How sum embedded dataframe columns in a dynamic R list?


I am learning to work with lists.

How would I add all columns in a dynamic list with embedded dataframes, where for example I want to sum all columns named First.allocation in all sublists whose names begin with Syria?
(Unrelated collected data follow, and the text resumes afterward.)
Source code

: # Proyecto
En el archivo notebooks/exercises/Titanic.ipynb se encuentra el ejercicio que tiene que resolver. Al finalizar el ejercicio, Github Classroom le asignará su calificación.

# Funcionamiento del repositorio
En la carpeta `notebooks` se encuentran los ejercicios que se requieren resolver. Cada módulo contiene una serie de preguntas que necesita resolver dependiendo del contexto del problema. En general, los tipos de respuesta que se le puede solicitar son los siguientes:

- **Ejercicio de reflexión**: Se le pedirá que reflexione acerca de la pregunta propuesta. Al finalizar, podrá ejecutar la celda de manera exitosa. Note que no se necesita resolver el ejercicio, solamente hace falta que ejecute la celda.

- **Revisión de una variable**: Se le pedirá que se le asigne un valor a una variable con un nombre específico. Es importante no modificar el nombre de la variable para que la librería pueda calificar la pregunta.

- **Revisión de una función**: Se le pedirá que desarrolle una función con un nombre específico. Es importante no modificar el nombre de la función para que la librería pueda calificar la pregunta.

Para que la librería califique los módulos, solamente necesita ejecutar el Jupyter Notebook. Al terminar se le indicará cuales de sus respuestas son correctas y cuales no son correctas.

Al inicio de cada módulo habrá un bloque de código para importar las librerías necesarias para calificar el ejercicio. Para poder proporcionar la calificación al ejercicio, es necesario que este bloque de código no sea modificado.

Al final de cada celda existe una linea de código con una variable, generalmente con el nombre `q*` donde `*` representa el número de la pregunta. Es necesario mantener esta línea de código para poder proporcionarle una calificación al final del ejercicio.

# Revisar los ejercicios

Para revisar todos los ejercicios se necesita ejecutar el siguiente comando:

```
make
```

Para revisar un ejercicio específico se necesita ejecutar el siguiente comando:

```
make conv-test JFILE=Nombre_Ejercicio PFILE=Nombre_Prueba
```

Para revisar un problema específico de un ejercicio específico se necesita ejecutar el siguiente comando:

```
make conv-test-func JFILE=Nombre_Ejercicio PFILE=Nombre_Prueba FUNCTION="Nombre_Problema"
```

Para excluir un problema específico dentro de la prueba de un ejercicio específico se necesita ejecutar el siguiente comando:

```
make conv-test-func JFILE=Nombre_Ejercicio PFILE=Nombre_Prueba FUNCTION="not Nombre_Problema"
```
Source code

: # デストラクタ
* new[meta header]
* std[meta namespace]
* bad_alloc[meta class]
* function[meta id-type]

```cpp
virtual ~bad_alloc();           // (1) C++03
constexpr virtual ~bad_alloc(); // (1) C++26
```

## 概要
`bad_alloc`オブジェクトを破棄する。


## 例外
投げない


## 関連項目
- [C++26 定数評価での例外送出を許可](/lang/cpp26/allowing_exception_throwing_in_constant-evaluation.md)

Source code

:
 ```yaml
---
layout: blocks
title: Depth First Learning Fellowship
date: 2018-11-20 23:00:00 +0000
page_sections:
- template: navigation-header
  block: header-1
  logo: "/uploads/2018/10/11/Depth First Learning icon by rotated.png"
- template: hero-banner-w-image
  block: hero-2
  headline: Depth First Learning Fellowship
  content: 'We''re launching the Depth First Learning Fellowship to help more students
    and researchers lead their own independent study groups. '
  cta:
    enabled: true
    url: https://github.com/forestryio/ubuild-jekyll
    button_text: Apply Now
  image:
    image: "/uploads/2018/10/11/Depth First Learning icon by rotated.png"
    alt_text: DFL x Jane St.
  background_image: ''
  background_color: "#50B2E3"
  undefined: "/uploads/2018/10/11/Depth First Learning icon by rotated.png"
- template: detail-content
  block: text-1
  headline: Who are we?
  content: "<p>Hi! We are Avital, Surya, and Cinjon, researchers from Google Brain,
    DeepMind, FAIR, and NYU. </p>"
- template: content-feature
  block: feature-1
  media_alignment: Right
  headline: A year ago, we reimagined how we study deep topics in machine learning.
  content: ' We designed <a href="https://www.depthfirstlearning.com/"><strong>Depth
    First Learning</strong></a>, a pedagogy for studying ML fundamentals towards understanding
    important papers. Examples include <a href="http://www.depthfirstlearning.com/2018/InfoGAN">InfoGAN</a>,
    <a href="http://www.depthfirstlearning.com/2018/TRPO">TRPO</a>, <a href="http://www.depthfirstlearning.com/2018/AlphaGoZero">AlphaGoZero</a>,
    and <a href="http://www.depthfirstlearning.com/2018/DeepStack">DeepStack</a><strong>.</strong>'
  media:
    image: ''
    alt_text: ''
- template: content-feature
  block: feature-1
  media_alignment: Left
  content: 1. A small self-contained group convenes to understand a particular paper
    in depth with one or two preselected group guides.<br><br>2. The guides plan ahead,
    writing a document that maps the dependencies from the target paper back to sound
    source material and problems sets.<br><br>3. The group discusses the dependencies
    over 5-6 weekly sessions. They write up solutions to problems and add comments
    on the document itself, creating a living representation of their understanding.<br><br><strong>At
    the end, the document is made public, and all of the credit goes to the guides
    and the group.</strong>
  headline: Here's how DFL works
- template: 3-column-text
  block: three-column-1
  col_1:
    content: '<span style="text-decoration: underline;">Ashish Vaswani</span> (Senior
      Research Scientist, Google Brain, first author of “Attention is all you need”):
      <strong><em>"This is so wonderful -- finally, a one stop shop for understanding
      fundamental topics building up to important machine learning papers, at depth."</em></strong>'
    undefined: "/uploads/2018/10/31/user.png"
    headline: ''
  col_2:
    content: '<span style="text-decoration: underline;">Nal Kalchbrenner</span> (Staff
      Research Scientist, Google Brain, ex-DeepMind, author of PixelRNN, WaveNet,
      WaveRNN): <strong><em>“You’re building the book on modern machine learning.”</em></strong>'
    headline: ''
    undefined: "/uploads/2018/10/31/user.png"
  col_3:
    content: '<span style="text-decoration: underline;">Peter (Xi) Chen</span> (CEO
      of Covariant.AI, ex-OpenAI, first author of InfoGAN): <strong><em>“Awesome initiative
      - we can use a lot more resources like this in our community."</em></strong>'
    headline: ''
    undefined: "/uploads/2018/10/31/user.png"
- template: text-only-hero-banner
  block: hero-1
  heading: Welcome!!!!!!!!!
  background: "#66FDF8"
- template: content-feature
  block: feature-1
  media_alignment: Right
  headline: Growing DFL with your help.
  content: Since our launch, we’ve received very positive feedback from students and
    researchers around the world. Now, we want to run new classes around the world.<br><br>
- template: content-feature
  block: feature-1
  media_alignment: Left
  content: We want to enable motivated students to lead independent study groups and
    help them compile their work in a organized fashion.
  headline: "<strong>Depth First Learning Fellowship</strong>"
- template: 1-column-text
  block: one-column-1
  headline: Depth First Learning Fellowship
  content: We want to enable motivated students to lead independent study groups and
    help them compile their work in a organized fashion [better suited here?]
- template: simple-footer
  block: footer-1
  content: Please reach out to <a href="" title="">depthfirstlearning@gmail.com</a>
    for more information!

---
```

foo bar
For example, in List1 below, the function or formula would return a vector of (7,9,11,13,15) representing the columnar sums of the sublist Syria_One and sublist Syria_Two "First.allocation" columns.
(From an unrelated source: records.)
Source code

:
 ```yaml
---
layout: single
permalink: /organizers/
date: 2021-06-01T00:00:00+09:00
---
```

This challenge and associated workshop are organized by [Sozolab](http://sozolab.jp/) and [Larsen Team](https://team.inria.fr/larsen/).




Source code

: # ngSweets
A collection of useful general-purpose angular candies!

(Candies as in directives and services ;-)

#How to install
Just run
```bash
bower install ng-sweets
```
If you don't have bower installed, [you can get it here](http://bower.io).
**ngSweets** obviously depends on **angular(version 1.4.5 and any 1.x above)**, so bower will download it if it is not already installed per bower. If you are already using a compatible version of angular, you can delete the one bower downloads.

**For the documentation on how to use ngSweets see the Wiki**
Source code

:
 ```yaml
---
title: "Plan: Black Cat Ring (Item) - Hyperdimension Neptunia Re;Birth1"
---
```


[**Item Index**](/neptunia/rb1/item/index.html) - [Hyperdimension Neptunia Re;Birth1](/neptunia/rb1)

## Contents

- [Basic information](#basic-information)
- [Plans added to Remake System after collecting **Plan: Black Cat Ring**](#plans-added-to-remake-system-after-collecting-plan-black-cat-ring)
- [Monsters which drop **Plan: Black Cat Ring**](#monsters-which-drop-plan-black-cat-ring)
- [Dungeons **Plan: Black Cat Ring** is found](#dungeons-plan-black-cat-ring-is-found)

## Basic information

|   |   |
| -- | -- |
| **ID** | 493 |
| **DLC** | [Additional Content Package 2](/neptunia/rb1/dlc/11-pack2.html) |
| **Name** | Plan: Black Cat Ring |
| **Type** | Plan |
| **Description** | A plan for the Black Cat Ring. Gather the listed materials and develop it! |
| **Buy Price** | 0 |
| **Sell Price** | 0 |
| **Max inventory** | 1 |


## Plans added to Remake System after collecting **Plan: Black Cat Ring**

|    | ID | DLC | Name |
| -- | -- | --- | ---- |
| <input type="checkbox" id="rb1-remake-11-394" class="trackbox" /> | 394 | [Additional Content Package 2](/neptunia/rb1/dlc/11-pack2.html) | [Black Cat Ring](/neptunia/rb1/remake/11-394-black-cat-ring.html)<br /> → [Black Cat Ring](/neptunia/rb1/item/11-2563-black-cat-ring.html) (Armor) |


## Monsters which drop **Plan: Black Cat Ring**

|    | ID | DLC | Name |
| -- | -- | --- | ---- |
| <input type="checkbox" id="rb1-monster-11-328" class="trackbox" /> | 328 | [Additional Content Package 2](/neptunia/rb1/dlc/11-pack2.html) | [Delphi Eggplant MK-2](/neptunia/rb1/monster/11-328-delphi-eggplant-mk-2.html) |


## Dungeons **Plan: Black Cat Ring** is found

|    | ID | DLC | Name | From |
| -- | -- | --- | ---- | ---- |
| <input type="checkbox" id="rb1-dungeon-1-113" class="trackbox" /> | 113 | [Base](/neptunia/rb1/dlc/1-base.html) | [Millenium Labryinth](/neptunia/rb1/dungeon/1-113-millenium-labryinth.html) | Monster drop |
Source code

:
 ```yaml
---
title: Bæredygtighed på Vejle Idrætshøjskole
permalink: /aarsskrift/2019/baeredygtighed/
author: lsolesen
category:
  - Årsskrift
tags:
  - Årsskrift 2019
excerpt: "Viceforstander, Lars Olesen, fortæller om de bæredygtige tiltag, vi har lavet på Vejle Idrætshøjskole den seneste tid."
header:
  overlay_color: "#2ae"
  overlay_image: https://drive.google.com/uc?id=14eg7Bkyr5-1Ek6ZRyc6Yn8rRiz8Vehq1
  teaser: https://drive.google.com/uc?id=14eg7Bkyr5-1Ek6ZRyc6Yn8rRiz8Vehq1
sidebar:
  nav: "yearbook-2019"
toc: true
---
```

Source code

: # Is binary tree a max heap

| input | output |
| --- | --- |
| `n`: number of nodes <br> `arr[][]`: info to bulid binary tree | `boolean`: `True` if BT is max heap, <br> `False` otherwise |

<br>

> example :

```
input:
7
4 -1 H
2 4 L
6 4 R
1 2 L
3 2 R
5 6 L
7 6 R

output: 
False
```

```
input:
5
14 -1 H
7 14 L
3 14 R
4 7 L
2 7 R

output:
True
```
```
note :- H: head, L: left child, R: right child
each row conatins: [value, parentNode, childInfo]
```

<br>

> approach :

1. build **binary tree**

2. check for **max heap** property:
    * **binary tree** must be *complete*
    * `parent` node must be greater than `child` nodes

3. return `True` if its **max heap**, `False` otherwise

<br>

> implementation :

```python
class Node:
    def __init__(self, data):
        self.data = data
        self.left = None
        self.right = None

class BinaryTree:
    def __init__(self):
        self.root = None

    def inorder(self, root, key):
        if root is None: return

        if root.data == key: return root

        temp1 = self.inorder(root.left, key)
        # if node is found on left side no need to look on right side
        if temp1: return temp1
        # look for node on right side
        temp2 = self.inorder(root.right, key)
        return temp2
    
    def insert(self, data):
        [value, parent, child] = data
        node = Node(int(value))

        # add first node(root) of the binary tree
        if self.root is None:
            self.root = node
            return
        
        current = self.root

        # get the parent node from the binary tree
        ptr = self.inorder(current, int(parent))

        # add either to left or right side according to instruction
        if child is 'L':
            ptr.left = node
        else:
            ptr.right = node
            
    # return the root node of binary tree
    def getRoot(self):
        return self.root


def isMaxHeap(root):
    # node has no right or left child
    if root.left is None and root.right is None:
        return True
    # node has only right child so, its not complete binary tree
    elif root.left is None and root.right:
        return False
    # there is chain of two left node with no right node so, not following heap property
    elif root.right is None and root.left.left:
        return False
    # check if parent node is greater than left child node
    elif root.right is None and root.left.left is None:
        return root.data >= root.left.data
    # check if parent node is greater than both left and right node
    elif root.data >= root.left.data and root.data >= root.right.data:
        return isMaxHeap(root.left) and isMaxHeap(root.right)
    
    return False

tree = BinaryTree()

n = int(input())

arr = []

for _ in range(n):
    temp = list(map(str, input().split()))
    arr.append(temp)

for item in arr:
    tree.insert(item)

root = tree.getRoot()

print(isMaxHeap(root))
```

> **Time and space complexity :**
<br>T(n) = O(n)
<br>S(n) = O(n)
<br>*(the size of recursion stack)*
As another example, in List2 below, the function or formula would return a vector of (1,2,3,4,5) representing the First.allocation column of the only sublist in the list that begins with "Syria".

List1 <- list(
  Syria_One = data.frame(
    First.allocation = c(1,2,3,4,5),
    Second.numerator = rep(0,5),
    Second.allocation = rep(0,5)
  ),
  Syria_Two = data.frame(
    First.allocation = c(6,7,8,9,10),
    Second.numerator = rep(0,5),
    Second.allocation = rep(0,5)
  ),
  Tunisia = data.frame(
    First.allocation = rep(0.2,5),
    Second.numerator = rep(0,5),
    Second.allocation = rep(0,5)
  ),
  Total = data.frame(
    First.allocation = rep(1,5),
    Second.numerator = rep(0,5),
    Second.allocation = rep(0,5)
  )
)

List2 <- list(
  Syria_One = data.frame(
    First.allocation = c(1,2,3,4,5),
    Second.numerator = rep(0,5),
    Second.allocation = rep(0,5)
  ),
  Tunisia = data.frame(
    First.allocation = rep(0.2,5),
    Second.numerator = rep(0,5),
    Second.allocation = rep(0,5)
  ),
  Total = data.frame(
    First.allocation = rep(1,5),
    Second.numerator = rep(0,5),
    Second.allocation = rep(0,5)
  )
)

Solution

  • To deal with this dynamically, you can define a function with 2 parameters:

    • regex: the regular expression for list names
    • col: the column names (or indices)
    fun <- function(lst, regex = "^Syria", col = 1) {
      Reduce(`+`, lapply(lst[grepl(regex, names(lst))], `[[`, col))
    }
    
    fun(List1)
    # [1]  7  9 11 13 15
    
    fun(List2)
    # [1] 1 2 3 4 5
    

    If you want to operate other lists except "Syria", or other columns except "First.allocation", you can modify these parameters when calling fun().